Monday, April 24, 2006

Why minimum sentences for sex crimes worry prosecutors

Burlington Free Press: Senate committee backs mandatory minimum sentences for sex crimes:

Campbell said he came to believe the 10-year minimum for the most serious sex crimes would not create too much of a burden for prosecutors. He had opposed mandatory minimum sentences, as many prosecutors and victims' advocates do, out of concern that the mandate would force more defendants to take their cases to trial, forcing more victims to testify and creating the possibility of more acquittals because sex crimes can be difficult to prove.
I disagree with this assessment. It isn't so much that there isn't proof that criminal statutes have been broken, it's that many jurors refuse to accept the evidence given to them. Or they buy the defense team's excuses for the criminal behavior enough to rule that there is a reasonable doubt. This is true whether the victim is a stripper or a child.
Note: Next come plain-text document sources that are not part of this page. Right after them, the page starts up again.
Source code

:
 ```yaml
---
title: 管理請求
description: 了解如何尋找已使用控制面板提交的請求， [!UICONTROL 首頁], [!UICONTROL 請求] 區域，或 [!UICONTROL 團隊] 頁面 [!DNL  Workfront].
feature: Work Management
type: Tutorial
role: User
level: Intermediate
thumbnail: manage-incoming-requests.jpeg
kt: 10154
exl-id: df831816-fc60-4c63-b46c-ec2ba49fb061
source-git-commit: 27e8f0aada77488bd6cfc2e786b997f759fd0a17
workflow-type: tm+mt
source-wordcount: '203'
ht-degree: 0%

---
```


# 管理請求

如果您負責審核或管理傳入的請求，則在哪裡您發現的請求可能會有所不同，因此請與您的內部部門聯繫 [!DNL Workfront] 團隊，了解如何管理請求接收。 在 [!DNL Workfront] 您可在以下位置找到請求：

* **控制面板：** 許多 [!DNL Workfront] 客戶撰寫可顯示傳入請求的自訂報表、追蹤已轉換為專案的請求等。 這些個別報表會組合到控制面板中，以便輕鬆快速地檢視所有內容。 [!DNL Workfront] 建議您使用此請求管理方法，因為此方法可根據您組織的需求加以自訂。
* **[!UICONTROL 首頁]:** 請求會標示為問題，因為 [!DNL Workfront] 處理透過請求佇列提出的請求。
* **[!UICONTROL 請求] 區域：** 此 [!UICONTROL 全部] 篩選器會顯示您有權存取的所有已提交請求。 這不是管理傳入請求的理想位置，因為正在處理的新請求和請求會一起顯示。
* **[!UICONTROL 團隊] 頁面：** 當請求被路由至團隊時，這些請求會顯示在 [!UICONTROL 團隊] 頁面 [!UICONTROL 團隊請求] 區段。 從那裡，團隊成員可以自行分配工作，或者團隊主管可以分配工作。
The raw truth is that the attitudes represented by those who have gone on the attack against the alleged victim in the Duke rape case are the real reason prosecutors and victims advocates are worried about the negative impact of minimum sentences.

Why should those guilty of sex crimes accept a deal with a 10-year sentence when a jury may let them walk?

According to Media Matters Bill O'Reilly says that states without minimum sentences must be sympathetic toward child molesters. If minimum sentences result in more criminals walking free, Mr. O'Reilly doesn't want to know about it.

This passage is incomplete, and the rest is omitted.